Com a perda de validade, o governo deixou de arrecadar cerca de R$ 17 bilhões, conforme apurado pelo Ministério da Fazenda na época. Essa frustração na arrecadação comprometeu a narrativa de responsabilidade fiscal da gestão petista e demonstrou a dificuldade em impor aumentos de impostos a um Congresso mais resistente à chamada “voracidade fiscal” do Planalto.
MPs Relevantes que Caducaram em 2026: Um Panorama do Fracasso Governamental
No primeiro semestre de 2026, 13 Medidas Provisórias importantes perderam a validade constitucional. Entre elas, destacam-se a MP 1.329/2025, sobre créditos para defesa civil; a MP 1.330/2025, referente à demarcação de terras da União; e a MP 1.331/2025, que tratava do FGTS, incluindo a liberação total do saque para demitidos sem justa causa e restrições ao uso do fundo para empréstimos consignados. Todas caducaram no início de junho.
Outras medidas que não prosperaram incluem a MP da Praga da Mandioca (1.311/2025), MP das Dívidas Rurais (1.316/2025), MP da Vassoura de Bruxa (1.320/2025), MP do Auxílio-Reconstrução (1.338/2026), MP do Diesel (1.340/2026), MP do Cacau (1.341/2026), MP de Desastres Climáticos (1.342/2026), MP do Subsídio do Diesel (1.344/2026), MP de Desastres por Tornados (1.346/2026), MP de Desastres Climáticos (1.347/2026), MP de Renovação de Frota (1.328/2025), MP de Incêndios Florestais (1.330/2025), MP das Terras Públicas (1.332/2025).
O Fortalecimento do Congresso e a Perda de Poder de Barganha do Planalto
Especialistas apontam que o colapso na tramitação das MPs reflete uma mudança no equilíbrio de poder entre o Executivo e o Legislativo. O fortalecimento do orçamento impositivo, via emendas parlamentares, retirou do Planalto um de seus principais instrumentos de negociação. Antônio Testa, cientista político, explica que a caducidade das MPs indica a perda de controle do Executivo sobre o processo legislativo.
“Historicamente, as MPs revelam grandes acordos para substituir o trâmite normal dos Projetos de Lei. Se elas estão caducando, é porque o Executivo não tem o controle do processo. Isso revela que o Congresso vive crises internas e o governo não está cumprindo o que prometeu”, detalha Testa.

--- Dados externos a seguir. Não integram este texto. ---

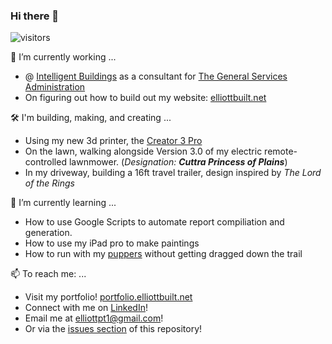 ### Hi there 👋


<!--
**NarcolepticEngineer/NarcolepticEngineer** is a ✨ _special_ ✨ repository because its `README.md` (this file) appears on your GitHub profile.
-->

![visitors](https://visitor-badge.glitch.me/badge?page_id=NarcolepticEngineer.NarcolepticEngineer)


🔭 I’m currently working ...
  - @ [Intelligent Buildings](https://www.intelligentbuildings.com/) as a consultant for [The General Services Administration](https://www.gsa.gov/)
  - On figuring out how to build out my website: [elliottbuilt.net](https://elliottbuilt.net/)
  
🛠️ I'm building, making, and creating ...
  - Using my new 3d printer, the [Creator 3 Pro](https://www.flashforge.com/product-detail/flashforge-creator-3-pro-3d-printer)
  - On the lawn, walking alongside Version 3.0 of my electric remote-controlled lawnmower. (*Designation: **Cuttra Princess of Plains***)
  - In my driveway, building a 16ft travel trailer, design inspired by *The Lord of the Rings*

🌱 I’m currently learning ...
  - How to use Google Scripts to automate report compiliation and generation.
  - How to use my iPad pro to make paintings
  - How to run with my [puppers](https://www.akc.org/dog-breeds/australian-shepherd/) without getting dragged down the trail

📫 To reach me: ...
  - Visit my portfolio! [portfolio.elliottbuilt.net](https://portfolio.elliottbuilt.net/)
  - Connect with me on [LinkedIn](https://www.linkedin.com/in/peter-elliott/?lipi=urn%3Ali%3Apage%3Ad_flagship3_feed%3ByD7wHkFCS2mGUFjsEkW5GQ%3D%3D)!
  - Email me at [elliottpt1@gmail.com](mailto:elliottpt1@gmail.com?subject=Really%20Awesome%20New%20Connection%20from%20GitHub!)!
  - Or via the [issues section](https://github.com/NarcolepticEngineer/NarcolepticEngineer/issues) of this repository!



  
<!--
👯 I’m looking to collaborate on ...
🤔 I’m looking for help with ...
😄 Pronouns: ...
⚡ Fun fact: ...
-->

O advogado constitucionalista André Marsiglia considera o uso da caducidade como um mecanismo legítimo de resistência do Congresso. Ele ressalta que, mesmo que uma MP não se converta em lei, ela pode ter efeitos durante seu período de vigência, beneficiando o governo em campanhas eleitorais ao permitir que medidas sejam computadas como realizações.
Um Histórico de Dificuldades: Comparativo com Governos Anteriores
A atual taxa de insucesso do governo Lula na aprovação de MPs é significativamente maior do que em seus mandatos anteriores. Em 2023, a taxa de aprovação era de 40%, caindo para 23% até janeiro de 2025. Em comparação com governos anteriores, o desempenho atual é preocupante.
A gestão de Jair Bolsonaro (PL) teve uma taxa de insucesso de 52% em quatro anos. Michel Temer registrou 42%, Dilma Rousseff (PT) 28%, Lula I 9% e Lula II 16%. Fernando Henrique Cardoso (PSDB) teve 15% de caducidade de MPs após a Emenda Constitucional 32/2001.
Diante desse cenário, o Planalto tem buscado alternativas, como o envio de Projetos de Lei com urgência constitucional. No entanto, essa estratégia também enfrenta resistência em um Congresso que tem demonstrado pouca disposição em aprovar pautas do governo Lula, consolidando um desempenho ruim em matérias legislativas.